[Source texts of formatted documents]
------------------------------------------------
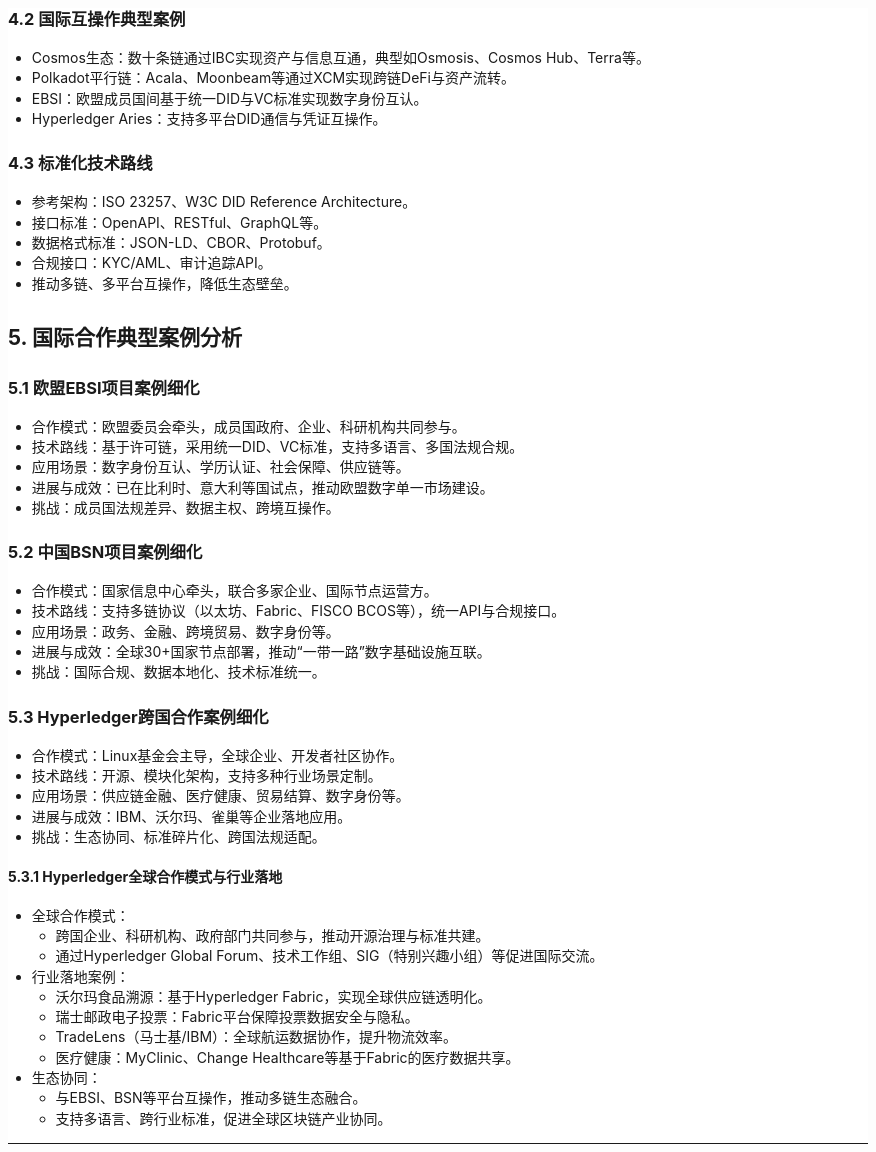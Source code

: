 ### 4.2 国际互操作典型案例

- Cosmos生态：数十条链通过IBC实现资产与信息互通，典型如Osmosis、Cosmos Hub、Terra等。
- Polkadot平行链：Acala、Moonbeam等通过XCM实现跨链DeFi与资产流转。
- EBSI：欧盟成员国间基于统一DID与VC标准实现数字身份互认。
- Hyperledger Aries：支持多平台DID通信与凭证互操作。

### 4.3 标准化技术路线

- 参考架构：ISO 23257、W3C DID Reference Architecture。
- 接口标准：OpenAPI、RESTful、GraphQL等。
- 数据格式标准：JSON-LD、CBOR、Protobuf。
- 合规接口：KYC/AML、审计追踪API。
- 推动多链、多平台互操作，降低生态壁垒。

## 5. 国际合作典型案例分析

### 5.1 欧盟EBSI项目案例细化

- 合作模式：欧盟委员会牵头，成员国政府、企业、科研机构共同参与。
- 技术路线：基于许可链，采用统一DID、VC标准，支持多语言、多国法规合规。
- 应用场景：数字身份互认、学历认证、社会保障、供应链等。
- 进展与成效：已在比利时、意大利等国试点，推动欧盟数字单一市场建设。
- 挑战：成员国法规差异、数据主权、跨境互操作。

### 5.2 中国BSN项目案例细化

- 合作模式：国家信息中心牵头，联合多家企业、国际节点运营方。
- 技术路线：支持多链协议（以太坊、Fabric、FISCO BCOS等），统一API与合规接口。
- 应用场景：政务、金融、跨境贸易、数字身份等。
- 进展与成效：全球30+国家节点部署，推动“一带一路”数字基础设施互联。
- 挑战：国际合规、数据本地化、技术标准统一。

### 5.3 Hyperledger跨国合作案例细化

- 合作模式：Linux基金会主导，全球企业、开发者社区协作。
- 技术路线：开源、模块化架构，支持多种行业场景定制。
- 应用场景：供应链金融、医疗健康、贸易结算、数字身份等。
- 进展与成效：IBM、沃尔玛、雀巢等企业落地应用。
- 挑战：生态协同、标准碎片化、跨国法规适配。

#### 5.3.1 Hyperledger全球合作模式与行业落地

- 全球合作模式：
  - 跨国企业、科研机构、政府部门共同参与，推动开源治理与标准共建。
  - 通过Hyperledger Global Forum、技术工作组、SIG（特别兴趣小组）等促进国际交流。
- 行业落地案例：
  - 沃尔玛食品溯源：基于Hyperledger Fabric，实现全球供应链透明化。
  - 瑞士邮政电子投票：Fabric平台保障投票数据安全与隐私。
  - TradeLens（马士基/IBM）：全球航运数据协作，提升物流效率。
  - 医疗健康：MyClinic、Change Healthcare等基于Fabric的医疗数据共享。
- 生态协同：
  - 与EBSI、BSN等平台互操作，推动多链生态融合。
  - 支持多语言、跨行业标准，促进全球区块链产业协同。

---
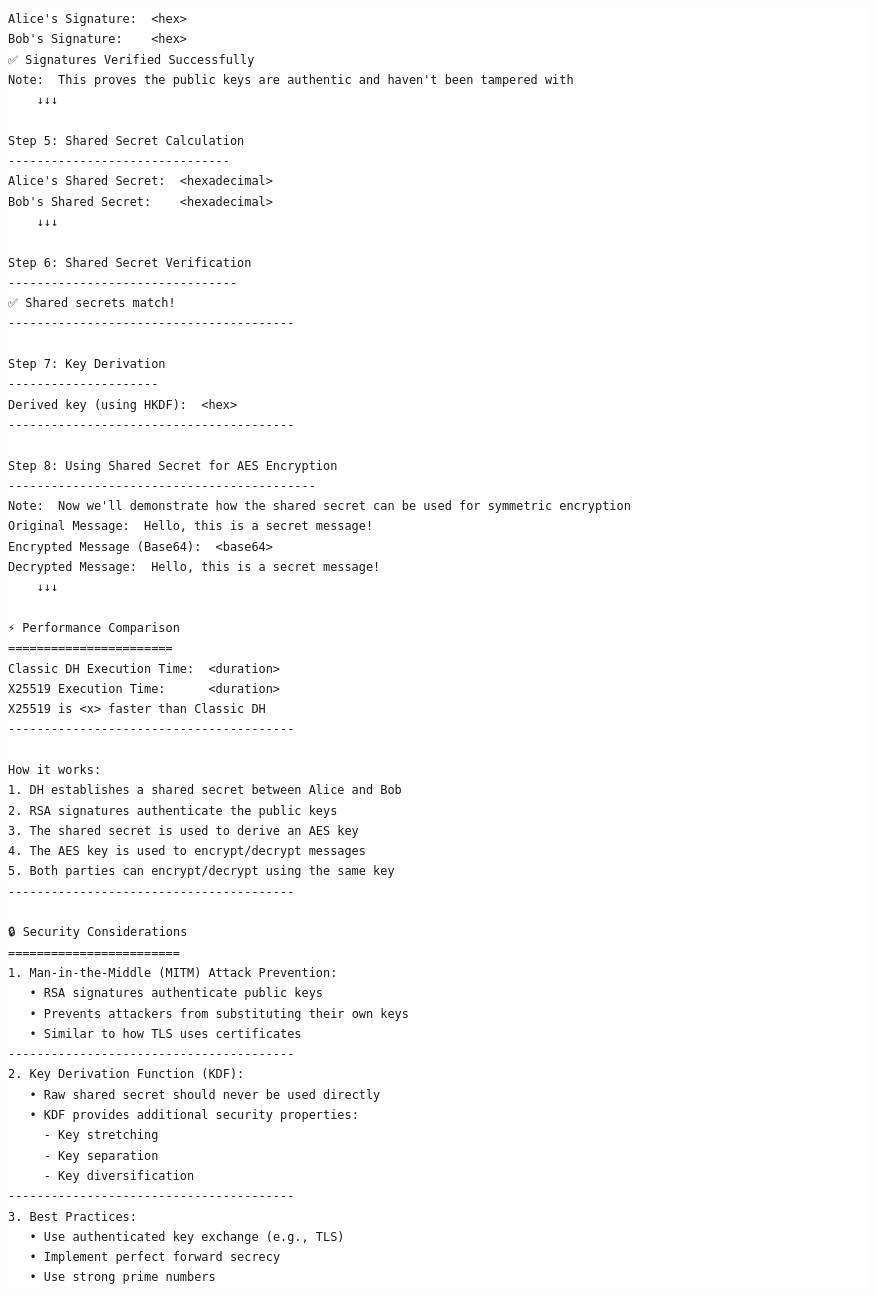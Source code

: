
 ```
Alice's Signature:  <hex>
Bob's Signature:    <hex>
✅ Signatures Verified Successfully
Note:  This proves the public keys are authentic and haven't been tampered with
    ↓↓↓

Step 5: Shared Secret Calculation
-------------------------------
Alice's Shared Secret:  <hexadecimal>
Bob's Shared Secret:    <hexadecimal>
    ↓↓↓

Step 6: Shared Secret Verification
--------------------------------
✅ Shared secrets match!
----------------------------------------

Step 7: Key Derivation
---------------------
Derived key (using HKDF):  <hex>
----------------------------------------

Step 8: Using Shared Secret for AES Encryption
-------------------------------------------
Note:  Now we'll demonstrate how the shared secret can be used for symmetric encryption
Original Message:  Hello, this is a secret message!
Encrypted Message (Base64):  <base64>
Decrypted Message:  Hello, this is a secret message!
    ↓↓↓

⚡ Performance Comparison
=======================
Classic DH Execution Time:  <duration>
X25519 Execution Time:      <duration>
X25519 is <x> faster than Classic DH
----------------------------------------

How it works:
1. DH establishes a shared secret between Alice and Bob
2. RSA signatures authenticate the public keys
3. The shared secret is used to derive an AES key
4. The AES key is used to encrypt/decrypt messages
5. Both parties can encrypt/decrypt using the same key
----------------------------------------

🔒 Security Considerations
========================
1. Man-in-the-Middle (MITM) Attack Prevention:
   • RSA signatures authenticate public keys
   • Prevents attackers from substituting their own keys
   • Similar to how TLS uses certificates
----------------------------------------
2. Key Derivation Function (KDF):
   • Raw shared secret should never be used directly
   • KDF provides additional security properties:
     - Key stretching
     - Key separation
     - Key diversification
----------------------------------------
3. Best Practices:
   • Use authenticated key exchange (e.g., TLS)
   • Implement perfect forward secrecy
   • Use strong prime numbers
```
------------------------------------------------
THE TASK:
Throughout the records above, find the lines in which the word "数字身份等" appears and return them.

ANSWER SECTION:
- 应用场景：政务、金融、跨境贸易、数字身份等。
- 应用场景：供应链金融、医疗健康、贸易结算、数字身份等。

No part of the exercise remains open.